Nonmaleficence. The Hippocratic oath requires that physicians do no harm to patients, and expert testimony made by the clinician/evaluator can most certainly do just that. For example, the patient may be embarrassed by questions requiring the clinician/evaluator to reveal personal information that he expected would be held in confidence, the psychiatrist's testimony may become public record, or lower self- esteem may result in the patient if negative opinions are proffered. The patient may even experience anger towards the clinician/evaluator for not doing a better job, whether justified or not. Finally, the patient may lose the case and suffer loss of money, child custody, or freedom that he may in turn blame on the clinician/evaluator.
Malpractice.If a clinician/evaluator chooses to testify as an expert witness rather than a fact witness, he may be held to the standards of an expert witness. For example, although a clinician/evaluator may feel confident that he knows his patient and therefore chooses not to collect collateral information, this may fall below the standard of practice for a forensic evaluator. While in the past, expert witnesses were generally immune from prosecution, this may no longer be true.4 The clinician/evaluator may also feel uncomfortable conforming to the standard of providing his opinion under oath with "reasonable medical certainty," since much more ambiguity may be tolerated in clinical practice.5
Furthermore, the treating psychiatrist may be surprised to find that words have very specific meanings in court and he can easily be blindsided by an attorney's questions when cross-examined. For example, recognizing a text as an "authority" may place the psychiatrist in a position of agreeing with every word in the text, which, given some disputed issues such as the specific definition of postpartum depression in the DSM, may place him in an uncomfortable position. DSM criteria for mental disorders, personality disorders, and malingering are strictly adhered to in court, which may be different in the clinician's regular practice.
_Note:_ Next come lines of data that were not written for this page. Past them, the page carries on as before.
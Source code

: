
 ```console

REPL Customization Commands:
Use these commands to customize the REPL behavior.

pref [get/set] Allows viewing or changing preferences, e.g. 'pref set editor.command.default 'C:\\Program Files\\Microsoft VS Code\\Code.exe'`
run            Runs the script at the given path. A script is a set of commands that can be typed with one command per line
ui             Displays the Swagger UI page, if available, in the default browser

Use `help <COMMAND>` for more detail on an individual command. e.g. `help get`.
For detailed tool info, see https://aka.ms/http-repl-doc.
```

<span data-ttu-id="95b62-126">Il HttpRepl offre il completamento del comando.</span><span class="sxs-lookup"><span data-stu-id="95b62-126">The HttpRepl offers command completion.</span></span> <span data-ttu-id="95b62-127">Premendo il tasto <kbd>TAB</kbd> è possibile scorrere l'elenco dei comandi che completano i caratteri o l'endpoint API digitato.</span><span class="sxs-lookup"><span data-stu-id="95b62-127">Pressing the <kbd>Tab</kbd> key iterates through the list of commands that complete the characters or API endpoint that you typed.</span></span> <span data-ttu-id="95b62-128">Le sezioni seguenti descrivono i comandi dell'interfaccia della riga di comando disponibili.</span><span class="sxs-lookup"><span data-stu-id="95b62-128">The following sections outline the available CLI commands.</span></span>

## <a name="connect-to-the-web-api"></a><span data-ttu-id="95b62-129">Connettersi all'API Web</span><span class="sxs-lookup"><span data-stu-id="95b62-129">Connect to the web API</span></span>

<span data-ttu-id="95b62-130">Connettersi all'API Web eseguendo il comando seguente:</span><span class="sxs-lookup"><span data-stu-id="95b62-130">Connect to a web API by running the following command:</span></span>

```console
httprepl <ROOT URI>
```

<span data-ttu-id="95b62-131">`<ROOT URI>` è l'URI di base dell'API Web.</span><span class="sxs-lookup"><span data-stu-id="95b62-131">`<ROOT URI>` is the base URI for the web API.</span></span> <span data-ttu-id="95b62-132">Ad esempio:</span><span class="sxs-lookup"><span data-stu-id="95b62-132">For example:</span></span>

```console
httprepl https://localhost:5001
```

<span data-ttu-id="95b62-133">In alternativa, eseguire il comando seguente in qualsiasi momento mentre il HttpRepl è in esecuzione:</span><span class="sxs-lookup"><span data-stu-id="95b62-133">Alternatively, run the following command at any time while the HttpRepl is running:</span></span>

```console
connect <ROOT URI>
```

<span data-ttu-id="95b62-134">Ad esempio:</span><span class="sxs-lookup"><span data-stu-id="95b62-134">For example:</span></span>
An issue of ethics. If a clinician/evaluator testifies that his patient requires more psychiatric treatment and the clinician stands to gain financially from the recommendation, this arguably makes him less objective.
While it is tempting to serve as both a patient's clinician and forensic evaluator, there are a number of factors that should dissuade a psychiatrist from doing so. Potential conflicts that may arise include a disruption in the therapeutic alliance, a distinction between subjective and objective truth, difficulty acting in the patient/evaluee's best interest, an increased risk of malpractice, and ethical concerns. These factors lead to the conclusion that acting as both the clinician and evaluator can cause a conflict of interest.
References1. Strasburger LH, Gutheil TG, Brodsky A. On wearing two hats: role conflict in serving as both psychotherapist and expert witness. Am J Psychiatry. 1997;154:448-456.
2. Bush SS; NAN Policy and Planning Committee. Independent and court-ordered forensic neuropsychological examinations: official statement of the National Academy of Neuropsychology. Arch Clin Neuropsychol. 2005; 20:997-1007.
3. American Academy of Psychiatry and the Law. Ethics Guidelines for the Practice of Forensics Psychiatry. Bloomfield, Conn: AAPL; 2005. Available at: www.aapl.org/pdf/ETHICSGDLNS.pdf. Accessed April 3, 2007.
4. Binder RL. Liability for the psychiatrist expert witness. Am J Psychiatry. 2002;159:1819-1825.
5. Rappeport JR. Reasonable medical certainty. Bull Am Acad Psychiatry Law. 1985;13:5-15.